The final trend is more efficient medical underwriting. It is the result of new technologies and more reliable data from systems that are utilizing prescription and clinical database searches. While the market for life expectancy companies has grown more competitive, managers have become more adept with analytics and are better able to estimate more accurate life expectancies for life settlement transactions. This mitigates the risk of serious financial losses heightened by prior underwriting methodologies and increases profitability and investor demand for policies.
A policyowner or the insured may contact a life settlement provider, financial advisor, or life settlement broker regarding the sale of a life insurance policy. Financial advisors may use life settlement brokers to access life settlement providers, or they may go directly to life settlement providers. Financial advisors and life settlement brokers represent the policyowner regarding the sale of a life insurance policy. Life settlement providers purchase policies and either retain ownership of those policies, or they sell pools of policies to institutional investors. Expected returns for the buyer range from 8 to 10 per cent after fees.
Until 2022, one of the largest life settlement providers was GWG, which purchased over $3 billion of life settlements. However, GWG declared bankruptcy in 2022, and it has subsequently come under scrutiny by regulators, journalists, and attorneys who say it inappropriately marketed its investments to mom-and-pop investors. As of 2025, the largest buyers in the U.S. are Coventry Direct and Abacus Life. The number of life settlement providers (buyers) is growing, with 22 licensed in California alone.
The Institutional Longevity Markets Association, Inc. (ILMA) is a trade association formed to regulate the life settlement and longevity marketplace.
The European Life Settlement Association (ELSA) represents European investors, service providers and intermediaries. Founded in 2009, it sets standards for the European life settlement industry.
Viatical settlements are valued by examining market prices according to the ‘fair value’ approach using closed life settlement transactions. Market data is collected from multiple providers and that information is available to clients as well as third parties. The pricing of life settlements relies on the quantification of two main variables: the insured's life expectancy and the internal rate of return (which reflects the heightened risk associated with life settlements compared to other assets). The actuarial literature presents various approaches to pricing life settlements, including deterministic, probabilistic, stochastic, and fuzzy methods. The sensitivity of the price of a life settlement to variations in the value of the variables on which it depends (insured’s life expectancy and interest rate) can be determined through two different measures, duration and convexity.

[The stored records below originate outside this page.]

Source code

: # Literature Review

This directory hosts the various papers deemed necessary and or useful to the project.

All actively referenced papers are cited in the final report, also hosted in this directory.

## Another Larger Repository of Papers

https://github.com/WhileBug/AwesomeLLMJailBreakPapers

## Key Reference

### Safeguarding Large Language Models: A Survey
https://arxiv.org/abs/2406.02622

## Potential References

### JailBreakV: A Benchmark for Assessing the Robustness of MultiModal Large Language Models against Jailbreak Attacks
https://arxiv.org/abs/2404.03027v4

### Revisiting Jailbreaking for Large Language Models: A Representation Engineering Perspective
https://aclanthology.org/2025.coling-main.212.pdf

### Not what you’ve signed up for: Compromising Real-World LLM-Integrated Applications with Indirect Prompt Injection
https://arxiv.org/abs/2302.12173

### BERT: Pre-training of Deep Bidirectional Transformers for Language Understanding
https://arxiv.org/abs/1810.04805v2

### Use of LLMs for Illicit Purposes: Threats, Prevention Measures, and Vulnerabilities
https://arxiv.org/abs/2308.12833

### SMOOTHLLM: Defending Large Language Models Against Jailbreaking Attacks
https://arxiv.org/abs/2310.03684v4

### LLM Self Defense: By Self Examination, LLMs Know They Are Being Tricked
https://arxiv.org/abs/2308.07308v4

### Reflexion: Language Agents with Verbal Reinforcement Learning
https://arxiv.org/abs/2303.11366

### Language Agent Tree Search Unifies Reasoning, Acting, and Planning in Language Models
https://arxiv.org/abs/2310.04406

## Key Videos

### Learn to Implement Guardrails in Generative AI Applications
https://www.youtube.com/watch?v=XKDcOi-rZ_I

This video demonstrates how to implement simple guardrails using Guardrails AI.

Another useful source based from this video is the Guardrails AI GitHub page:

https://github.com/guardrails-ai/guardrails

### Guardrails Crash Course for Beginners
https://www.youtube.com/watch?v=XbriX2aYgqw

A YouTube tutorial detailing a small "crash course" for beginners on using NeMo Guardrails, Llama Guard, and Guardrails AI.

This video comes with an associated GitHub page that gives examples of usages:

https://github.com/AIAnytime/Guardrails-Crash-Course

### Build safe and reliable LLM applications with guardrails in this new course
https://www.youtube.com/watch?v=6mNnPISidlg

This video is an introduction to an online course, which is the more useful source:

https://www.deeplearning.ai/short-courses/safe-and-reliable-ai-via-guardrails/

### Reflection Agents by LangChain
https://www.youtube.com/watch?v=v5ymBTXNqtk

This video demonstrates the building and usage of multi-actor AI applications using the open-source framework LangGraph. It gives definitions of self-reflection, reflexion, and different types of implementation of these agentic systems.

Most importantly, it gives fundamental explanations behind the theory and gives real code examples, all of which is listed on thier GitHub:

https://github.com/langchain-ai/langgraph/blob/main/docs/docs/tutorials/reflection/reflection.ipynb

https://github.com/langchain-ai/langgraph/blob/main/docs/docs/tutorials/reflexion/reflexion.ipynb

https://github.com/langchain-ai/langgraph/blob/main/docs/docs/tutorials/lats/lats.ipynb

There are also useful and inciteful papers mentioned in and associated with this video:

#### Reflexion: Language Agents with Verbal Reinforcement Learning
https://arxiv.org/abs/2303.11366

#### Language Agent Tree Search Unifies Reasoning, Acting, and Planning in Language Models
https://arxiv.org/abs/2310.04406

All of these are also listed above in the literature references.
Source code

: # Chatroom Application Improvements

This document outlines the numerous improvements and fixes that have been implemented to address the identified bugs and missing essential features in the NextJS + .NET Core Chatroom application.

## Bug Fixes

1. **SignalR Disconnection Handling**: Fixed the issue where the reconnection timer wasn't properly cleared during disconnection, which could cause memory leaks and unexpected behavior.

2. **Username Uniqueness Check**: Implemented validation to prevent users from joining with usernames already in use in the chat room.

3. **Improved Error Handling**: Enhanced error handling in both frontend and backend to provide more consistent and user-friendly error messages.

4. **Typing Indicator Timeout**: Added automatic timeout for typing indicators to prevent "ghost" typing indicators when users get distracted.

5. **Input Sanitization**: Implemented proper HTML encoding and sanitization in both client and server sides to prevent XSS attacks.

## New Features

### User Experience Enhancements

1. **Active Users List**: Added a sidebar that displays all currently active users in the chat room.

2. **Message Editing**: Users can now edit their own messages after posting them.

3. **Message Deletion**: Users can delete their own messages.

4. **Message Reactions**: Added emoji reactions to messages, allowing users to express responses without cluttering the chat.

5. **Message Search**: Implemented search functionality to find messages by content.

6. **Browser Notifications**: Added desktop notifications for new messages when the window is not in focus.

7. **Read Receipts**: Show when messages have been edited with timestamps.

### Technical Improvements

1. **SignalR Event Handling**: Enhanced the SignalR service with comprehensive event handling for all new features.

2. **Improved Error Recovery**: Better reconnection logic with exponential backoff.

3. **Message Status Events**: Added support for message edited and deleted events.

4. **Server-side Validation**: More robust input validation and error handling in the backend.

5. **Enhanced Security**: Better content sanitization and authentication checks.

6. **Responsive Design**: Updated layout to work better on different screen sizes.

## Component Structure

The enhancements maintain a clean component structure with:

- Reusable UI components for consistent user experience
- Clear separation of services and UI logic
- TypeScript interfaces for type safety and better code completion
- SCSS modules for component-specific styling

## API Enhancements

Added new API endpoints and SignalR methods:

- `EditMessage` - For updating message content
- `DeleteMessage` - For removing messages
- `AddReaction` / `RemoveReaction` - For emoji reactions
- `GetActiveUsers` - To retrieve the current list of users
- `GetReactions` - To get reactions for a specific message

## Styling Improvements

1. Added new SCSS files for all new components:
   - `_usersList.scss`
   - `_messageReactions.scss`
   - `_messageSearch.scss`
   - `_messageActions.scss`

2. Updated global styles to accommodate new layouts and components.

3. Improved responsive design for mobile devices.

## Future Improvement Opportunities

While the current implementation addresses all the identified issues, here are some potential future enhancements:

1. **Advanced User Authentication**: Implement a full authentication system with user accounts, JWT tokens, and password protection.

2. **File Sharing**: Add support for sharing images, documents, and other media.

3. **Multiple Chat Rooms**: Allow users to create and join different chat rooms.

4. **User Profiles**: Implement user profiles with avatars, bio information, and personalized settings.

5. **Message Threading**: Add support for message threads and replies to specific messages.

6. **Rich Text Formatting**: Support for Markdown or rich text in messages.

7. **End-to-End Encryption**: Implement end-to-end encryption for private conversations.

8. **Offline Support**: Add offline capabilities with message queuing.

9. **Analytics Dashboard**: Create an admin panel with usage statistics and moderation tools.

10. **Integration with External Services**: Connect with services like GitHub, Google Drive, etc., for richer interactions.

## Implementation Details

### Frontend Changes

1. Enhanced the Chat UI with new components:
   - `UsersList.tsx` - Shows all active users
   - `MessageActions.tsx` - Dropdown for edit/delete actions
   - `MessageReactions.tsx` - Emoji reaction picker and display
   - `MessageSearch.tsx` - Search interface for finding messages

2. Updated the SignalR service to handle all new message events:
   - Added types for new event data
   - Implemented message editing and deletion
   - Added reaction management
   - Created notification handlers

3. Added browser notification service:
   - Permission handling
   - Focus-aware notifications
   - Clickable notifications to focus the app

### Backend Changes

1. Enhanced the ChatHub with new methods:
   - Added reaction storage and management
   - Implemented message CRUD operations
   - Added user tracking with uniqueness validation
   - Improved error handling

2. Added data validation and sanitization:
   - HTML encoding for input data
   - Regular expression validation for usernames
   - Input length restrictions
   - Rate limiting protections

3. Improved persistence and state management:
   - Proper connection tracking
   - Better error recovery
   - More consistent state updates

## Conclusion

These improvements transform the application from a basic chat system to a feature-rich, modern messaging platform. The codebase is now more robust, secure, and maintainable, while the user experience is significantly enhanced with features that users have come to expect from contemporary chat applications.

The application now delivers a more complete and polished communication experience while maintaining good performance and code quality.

A 2002 study showed that among hospice financial counselors who have had experience with viatical settlements, most report positive experiences.

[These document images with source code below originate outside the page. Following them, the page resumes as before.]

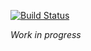 [![Build Status](https://travis-ci.org/mlocati/idna.svg?branch=master)](https://travis-ci.org/mlocati/idna)

*Work in progress*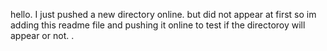 hello. I just pushed a new directory online. but did not appear at first so im adding this readme file and pushing it online to test if the directoroy will appear or not. .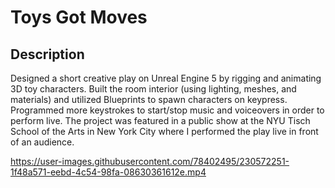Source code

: # Toys Got Moves

## Description
Designed a short creative play on Unreal Engine 5 by rigging and animating 3D toy characters. Built the room interior (using lighting, meshes, and materials) and utilized Blueprints to spawn characters on keypress. Programmed more keystrokes to start/stop music and voiceovers in order to perform live. The project was featured in a public show at the NYU Tisch School of the Arts in New York City where I performed the play live in front of an audience.

https://user-images.githubusercontent.com/78402495/230572251-1f48a571-eebd-4c54-98fa-08630361612e.mp4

In 2016, the University of Pennsylvania's Wharton Business School and Washington University’s Olin Business School conducted another academic study. The study found that the majority of life insurance policies do not pay a death benefit, with nearly 85 percent of term policies and 88 percent of universal life policies failing to pay a death claim.
Another study by Conning & Co. Research, Life Settlements: Additional Pressure on Life Profits, found that senior citizens owned approximately $500 billion worth of life insurance in 2003, of which $100 billion was owned by seniors eligible for life settlements.

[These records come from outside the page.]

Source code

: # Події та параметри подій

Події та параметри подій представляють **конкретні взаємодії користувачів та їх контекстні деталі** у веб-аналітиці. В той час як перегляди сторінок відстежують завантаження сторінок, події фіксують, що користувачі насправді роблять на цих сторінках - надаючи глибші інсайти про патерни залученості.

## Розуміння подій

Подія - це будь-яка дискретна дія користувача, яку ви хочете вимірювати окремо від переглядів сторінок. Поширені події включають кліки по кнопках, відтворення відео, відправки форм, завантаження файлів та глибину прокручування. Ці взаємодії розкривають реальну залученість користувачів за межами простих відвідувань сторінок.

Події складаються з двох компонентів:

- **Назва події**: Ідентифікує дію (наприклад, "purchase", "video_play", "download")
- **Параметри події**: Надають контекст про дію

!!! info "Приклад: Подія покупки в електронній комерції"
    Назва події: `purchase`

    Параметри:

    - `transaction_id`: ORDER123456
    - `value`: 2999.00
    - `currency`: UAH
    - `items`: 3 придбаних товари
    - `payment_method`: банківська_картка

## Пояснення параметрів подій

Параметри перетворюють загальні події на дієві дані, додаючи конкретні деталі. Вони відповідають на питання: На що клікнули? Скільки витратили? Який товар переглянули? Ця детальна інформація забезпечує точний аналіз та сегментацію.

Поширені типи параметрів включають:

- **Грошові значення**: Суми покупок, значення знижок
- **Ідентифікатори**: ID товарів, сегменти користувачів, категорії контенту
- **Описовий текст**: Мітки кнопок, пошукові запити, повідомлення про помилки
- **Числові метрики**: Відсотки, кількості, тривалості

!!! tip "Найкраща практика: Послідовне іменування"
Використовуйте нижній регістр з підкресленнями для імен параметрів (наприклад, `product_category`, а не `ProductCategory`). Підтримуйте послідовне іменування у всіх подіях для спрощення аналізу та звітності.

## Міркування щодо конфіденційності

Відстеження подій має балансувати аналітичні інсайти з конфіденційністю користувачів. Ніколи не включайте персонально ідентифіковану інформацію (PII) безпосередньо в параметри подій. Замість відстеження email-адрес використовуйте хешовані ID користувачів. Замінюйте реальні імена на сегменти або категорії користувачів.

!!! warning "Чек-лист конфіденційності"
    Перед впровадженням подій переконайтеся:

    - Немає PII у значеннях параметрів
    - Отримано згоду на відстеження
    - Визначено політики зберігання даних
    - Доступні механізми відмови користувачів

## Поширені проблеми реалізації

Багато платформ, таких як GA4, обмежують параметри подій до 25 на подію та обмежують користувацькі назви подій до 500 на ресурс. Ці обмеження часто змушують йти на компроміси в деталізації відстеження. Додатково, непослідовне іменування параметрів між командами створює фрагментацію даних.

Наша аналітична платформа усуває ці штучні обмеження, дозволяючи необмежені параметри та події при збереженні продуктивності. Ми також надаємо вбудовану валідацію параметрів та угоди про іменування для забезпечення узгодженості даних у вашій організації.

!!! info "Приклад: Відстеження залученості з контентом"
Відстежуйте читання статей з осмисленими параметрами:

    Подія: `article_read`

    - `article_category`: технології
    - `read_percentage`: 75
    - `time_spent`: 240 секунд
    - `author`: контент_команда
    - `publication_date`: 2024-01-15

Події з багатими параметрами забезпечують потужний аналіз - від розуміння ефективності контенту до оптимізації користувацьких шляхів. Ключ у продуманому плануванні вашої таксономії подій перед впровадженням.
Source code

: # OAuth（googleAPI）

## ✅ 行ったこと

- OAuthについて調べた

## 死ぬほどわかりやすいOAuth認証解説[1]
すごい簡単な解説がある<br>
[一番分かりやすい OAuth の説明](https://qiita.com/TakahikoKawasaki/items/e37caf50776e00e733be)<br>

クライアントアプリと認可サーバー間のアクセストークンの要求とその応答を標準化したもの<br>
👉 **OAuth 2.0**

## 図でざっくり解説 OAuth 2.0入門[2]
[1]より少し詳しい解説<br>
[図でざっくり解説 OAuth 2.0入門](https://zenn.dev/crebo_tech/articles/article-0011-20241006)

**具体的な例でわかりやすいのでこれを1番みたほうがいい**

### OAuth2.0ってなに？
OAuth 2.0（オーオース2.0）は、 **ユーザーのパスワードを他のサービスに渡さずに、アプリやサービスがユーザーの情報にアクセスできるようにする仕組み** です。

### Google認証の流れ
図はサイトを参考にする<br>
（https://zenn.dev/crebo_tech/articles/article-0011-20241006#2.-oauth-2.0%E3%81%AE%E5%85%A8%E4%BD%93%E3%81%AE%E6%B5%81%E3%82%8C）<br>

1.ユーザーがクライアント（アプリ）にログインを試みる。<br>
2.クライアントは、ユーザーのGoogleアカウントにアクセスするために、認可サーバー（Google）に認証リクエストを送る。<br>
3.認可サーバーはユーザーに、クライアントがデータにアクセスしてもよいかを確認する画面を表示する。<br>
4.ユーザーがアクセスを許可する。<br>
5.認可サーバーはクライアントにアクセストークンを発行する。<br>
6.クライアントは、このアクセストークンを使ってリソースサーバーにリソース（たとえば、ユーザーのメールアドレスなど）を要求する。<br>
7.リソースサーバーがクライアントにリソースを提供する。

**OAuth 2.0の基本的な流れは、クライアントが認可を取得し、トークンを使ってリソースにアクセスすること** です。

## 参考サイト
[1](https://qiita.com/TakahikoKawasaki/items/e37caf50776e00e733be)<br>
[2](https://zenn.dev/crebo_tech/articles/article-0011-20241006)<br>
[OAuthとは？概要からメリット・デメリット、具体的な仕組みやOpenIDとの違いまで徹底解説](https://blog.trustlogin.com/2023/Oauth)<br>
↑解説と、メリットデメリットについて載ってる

A life insurance industry-sponsored study by Deloitte Consulting and the University of Connecticut came to negative conclusions regarding the life settlement market.http://www.quatloos.com/uconn_deloitte_life_settlements.pdf
A 2013 study found that a life settlement, on average, delivered four times what policy owners would have received had they surrendered their policies to a life insurance company.
In 2020, the amount paid to sellers increased from $839.6 million to $848.1 million.